すぷりんぐぶろぐ

桜と絵本と豆乳と

非日常の視点に同調する

2009年08月31日 | 読書
 8月分の読書記録を整理した。

 伊坂幸太郎の短編を続けて三作読んだことになる。

 『チルドレン』は前にも書いたように、陣内というキャラクターに魅せられてしまったが、次の『終末のフール』(集英社文庫)『死神の精度』(文春文庫)は、設定自体がなかなか面白かった。

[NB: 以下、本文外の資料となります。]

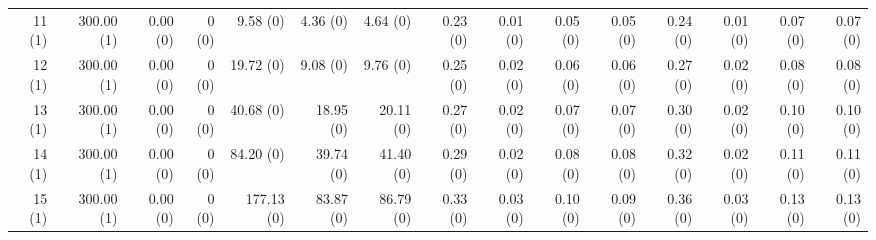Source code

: \documentclass[11pt,fleqn,twoside]{article}
\begin{document}
{\begin{table}[t]
\begin{tabular}[t]{|r|r|r|r|r|r|r|r|r|r|r|r|r|r|r|}
11 (1) & 300.00 (1) & 0.00 (0) & 0 (0) & 9.58 (0) & 4.36 (0) & 4.64 (0) & 0.23 (0) & 0.01 (0) & 0.05 (0) & 0.05 (0) & 0.24 (0) & 0.01 (0) & 0.07 (0) & 0.07 (0) \\
12 (1) & 300.00 (1) & 0.00 (0) & 0 (0) & 19.72 (0) & 9.08 (0) & 9.76 (0) & 0.25 (0) & 0.02 (0) & 0.06 (0) & 0.06 (0) & 0.27 (0) & 0.02 (0) & 0.08 (0) & 0.08 (0) \\
13 (1) & 300.00 (1) & 0.00 (0) & 0 (0) & 40.68 (0) & 18.95 (0) & 20.11 (0) & 0.27 (0) & 0.02 (0) & 0.07 (0) & 0.07 (0) & 0.30 (0) & 0.02 (0) & 0.10 (0) & 0.10 (0) \\
14 (1) & 300.00 (1) & 0.00 (0) & 0 (0) & 84.20 (0) & 39.74 (0) & 41.40 (0) & 0.29 (0) & 0.02 (0) & 0.08 (0) & 0.08 (0) & 0.32 (0) & 0.02 (0) & 0.11 (0) & 0.11 (0) \\
15 (1) & 300.00 (1) & 0.00 (0) & 0 (0) & 177.13 (0) & 83.87 (0) & 86.79 (0) & 0.33 (0) & 0.03 (0) & 0.10 (0) & 0.09 (0) & 0.36 (0) & 0.03 (0) & 0.13 (0) & 0.13 (0) \\

\end{tabular}
\end{table}}
\end{document}
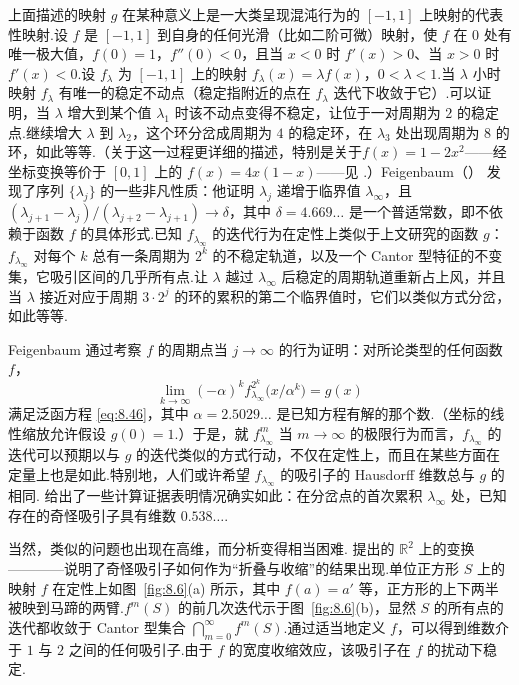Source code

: 上面描述的映射 $g$ 在某种意义上是一大类呈现混沌行为的 $[-1,1]$ 上映射的代表性映射.设 $f$ 是 $[-1,1]$ 到自身的任何光滑（比如二阶可微）映射，使 $f$ 在 $0$ 处有唯一极大值，$f(0)=1$，$f''(0)<0$，且当 $x<0$ 时 $f'(x)>0$、当 $x>0$ 时 $f'(x)<0$.设 $f_\lambda$ 为 $[-1,1]$ 上的映射 $f_\lambda(x)=\lambda f(x)$，$0<\lambda<1$.当 $\lambda$ 小时映射 $f_\lambda$ 有唯一的稳定不动点（稳定指附近的点在 $f_\lambda$ 迭代下收敛于它）.可以证明，当 $\lambda$ 增大到某个值 $\lambda_1$ 时该不动点变得不稳定，让位于一对周期为 $2$ 的稳定点.继续增大 $\lambda$ 到 $\lambda_2$，这个环分岔成周期为 $4$ 的稳定环，在 $\lambda_3$ 处出现周期为 $8$ 的环，如此等等.（关于这一过程更详细的描述，特别是关于$f(x)=1-2x^2$——经坐标变换等价于 $[0,1]$ 上的 $f(x)=4x(1-x)$——见 \textcite{may1976,hofstadter1981,feigenbaum1981}.）Feigenbaum（\citeyear{feigenbaum1978,feigenbaum1979,feigenbaum1981}） 发现了序列 $\{\lambda_j\}$ 的一些非凡性质：他证明 $\lambda_j$ 递增于临界值 $\lambda_\infty$，且 $(\lambda_{j+1}-\lambda_j)/(\lambda_{j+2}-\lambda_{j+1})\to\delta$，其中 $\delta=4.669\ldots$ 是一个普适常数，即不依赖于函数 $f$ 的具体形式.已知 $f_{\lambda_\infty}$ 的迭代行为在定性上类似于上文研究的函数 $g$：$f_{\lambda_\infty}$ 对每个 $k$ 总有一条周期为 $2^k$ 的不稳定轨道，以及一个 Cantor 型特征的不变集，它吸引区间的几乎所有点.让 $\lambda$ 越过 $\lambda_\infty$ 后稳定的周期轨道重新占上风，并且当 $\lambda$ 接近对应于周期 $3\cdot 2^j$ 的环的累积的第二个临界值时，它们以类似方式分岔，如此等等.

Feigenbaum 通过考察 $f$ 的周期点当 $j\to\infty$ 的行为证明：对所论类型的任何函数 $f$，
\[
  \lim_{k\to\infty}(-\alpha)^{k}f_{\lambda_\infty}^{2^{k}}\bigl(x/\alpha^{k}\bigr)=g(x)
\]
满足泛函方程 \eqref{eq:8.46}，其中 $\alpha=2.5029\ldots$ 是已知方程有解的那个数.（坐标的线性缩放允许假设 $g(0)=1$.）于是，就 $f_{\lambda_\infty}^m$ 当 $m\to\infty$ 的极限行为而言，$f_{\lambda_\infty}$ 的迭代可以预期以与 $g$ 的迭代类似的方式行动，不仅在定性上，而且在某些方面在定量上也是如此.特别地，人们或许希望 $f_{\lambda_\infty}$ 的吸引子的 Hausdorff 维数总与 $g$ 的相同.\textcite{grassberger1981} 给出了一些计算证据表明情况确实如此：在分岔点的首次累积 $\lambda_\infty$ 处，已知存在的奇怪吸引子具有维数 $0.538\ldots$.

当然，类似的问题也出现在高维，而分析变得相当困难.\textcite{smale1967} 提出的 $\mathbb{R}^2$ 上的变换————说明了奇怪吸引子如何作为``折叠与收缩''的结果出现.单位正方形 $S$ 上的映射 $f$ 在定性上如图~\ref{fig:8.6}(a) 所示，其中 $f(a)=a'$ 等，正方形的上下两半被映到马蹄的两臂.$f^m(S)$ 的前几次迭代示于图~\ref{fig:8.6}(b)，显然 $S$ 的所有点的迭代都收敛于 Cantor 型集合 $\bigcap_{m=0}^{\infty}f^m(S)$.通过适当地定义 $f$，可以得到维数介于 $1$ 与 $2$ 之间的任何吸引子.由于 $f$ 的宽度收缩效应，该吸引子在 $f$ 的扰动下稳定.

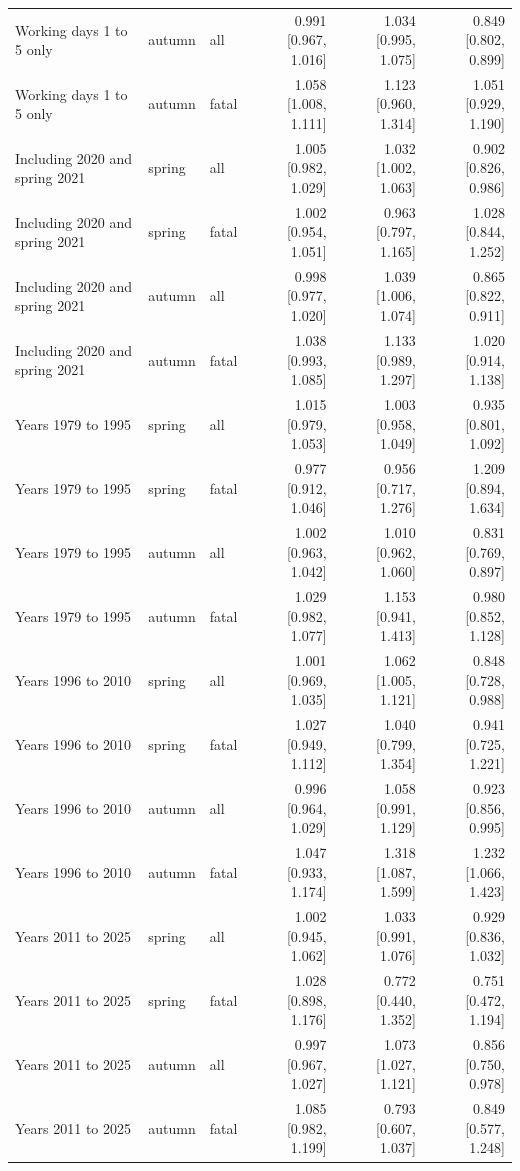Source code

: \documentclass[11pt,a4paper]{article}
\begin{document}
{\begin{longtable}{p{5.6cm}llrrr}
Working days 1 to 5 only & autumn & all & 0.991 [0.967, 1.016] & 1.034 [0.995, 1.075] & 0.849 [0.802, 0.899]\\
Working days 1 to 5 only & autumn & fatal & 1.058 [1.008, 1.111] & 1.123 [0.960, 1.314] & 1.051 [0.929, 1.190]\\
Including 2020 and spring 2021 & spring & all & 1.005 [0.982, 1.029] & 1.032 [1.002, 1.063] & 0.902 [0.826, 0.986]\\
Including 2020 and spring 2021 & spring & fatal & 1.002 [0.954, 1.051] & 0.963 [0.797, 1.165] & 1.028 [0.844, 1.252]\\
Including 2020 and spring 2021 & autumn & all & 0.998 [0.977, 1.020] & 1.039 [1.006, 1.074] & 0.865 [0.822, 0.911]\\
Including 2020 and spring 2021 & autumn & fatal & 1.038 [0.993, 1.085] & 1.133 [0.989, 1.297] & 1.020 [0.914, 1.138]\\
Years 1979 to 1995 & spring & all & 1.015 [0.979, 1.053] & 1.003 [0.958, 1.049] & 0.935 [0.801, 1.092]\\
Years 1979 to 1995 & spring & fatal & 0.977 [0.912, 1.046] & 0.956 [0.717, 1.276] & 1.209 [0.894, 1.634]\\
Years 1979 to 1995 & autumn & all & 1.002 [0.963, 1.042] & 1.010 [0.962, 1.060] & 0.831 [0.769, 0.897]\\
Years 1979 to 1995 & autumn & fatal & 1.029 [0.982, 1.077] & 1.153 [0.941, 1.413] & 0.980 [0.852, 1.128]\\
Years 1996 to 2010 & spring & all & 1.001 [0.969, 1.035] & 1.062 [1.005, 1.121] & 0.848 [0.728, 0.988]\\
Years 1996 to 2010 & spring & fatal & 1.027 [0.949, 1.112] & 1.040 [0.799, 1.354] & 0.941 [0.725, 1.221]\\
Years 1996 to 2010 & autumn & all & 0.996 [0.964, 1.029] & 1.058 [0.991, 1.129] & 0.923 [0.856, 0.995]\\
Years 1996 to 2010 & autumn & fatal & 1.047 [0.933, 1.174] & 1.318 [1.087, 1.599] & 1.232 [1.066, 1.423]\\
Years 2011 to 2025 & spring & all & 1.002 [0.945, 1.062] & 1.033 [0.991, 1.076] & 0.929 [0.836, 1.032]\\
Years 2011 to 2025 & spring & fatal & 1.028 [0.898, 1.176] & 0.772 [0.440, 1.352] & 0.751 [0.472, 1.194]\\
Years 2011 to 2025 & autumn & all & 0.997 [0.967, 1.027] & 1.073 [1.027, 1.121] & 0.856 [0.750, 0.978]\\
Years 2011 to 2025 & autumn & fatal & 1.085 [0.982, 1.199] & 0.793 [0.607, 1.037] & 0.849 [0.577, 1.248]\\

\end{longtable}}
\end{document}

 前者は三年後に小惑星が地球に衝突して「終末」を迎えることになる時期のある団地が舞台になっている。後者は、まさに「死神」が主人公でその視点で死間近の人物が語られることになる。

 厳密には連作と言えるかどうかはわからないが、関わりを持たせた展開がある。これは伊坂作品の一つの特徴だそうだ。
 細切れ読書の自分に短編があうことや、なかなか洒落た表現が気にいったこともあって続けて読んだのだが、読みながら何か以前にも似たような感覚で捉えられる作家がいたような気がした。

 乏しい履歴なので、すぐにそれは筒井康隆ではないだろうか、と名前が浮かんだ。作家のジャンルとしてどうなのかよくわからないが、こういう感覚を持たせてくれたとすれば、高校の頃、一時はまっていた筒井作品のような気がした。
 
 具体的にそれがどんな感覚なのか、すっきりしないままに「死神の精度」のあとがきまで進んだら、沼野充義というロシア東欧文学者が、伊坂の特徴の一つをこう記していた。

 「異化」効果 

 非日常的な視点から物事を見ることによってありふれた普通のことを、見慣れない奇妙なことに変えてしまう手法ということだろうか。
 それなら当時読んだ筒井のSFやパロディなどに溢れていたなあ、とふと思った。終末や死というテーマが結構あったはずだ。

 そんな設定に対する受けとめ方は、当時とどう違うのだろう。

 それを明確に想像できないのは当たり前かもしれないが、非日常の視点に同調する気持ちは、今の自分の方が高いだろうなとぼんやり思う。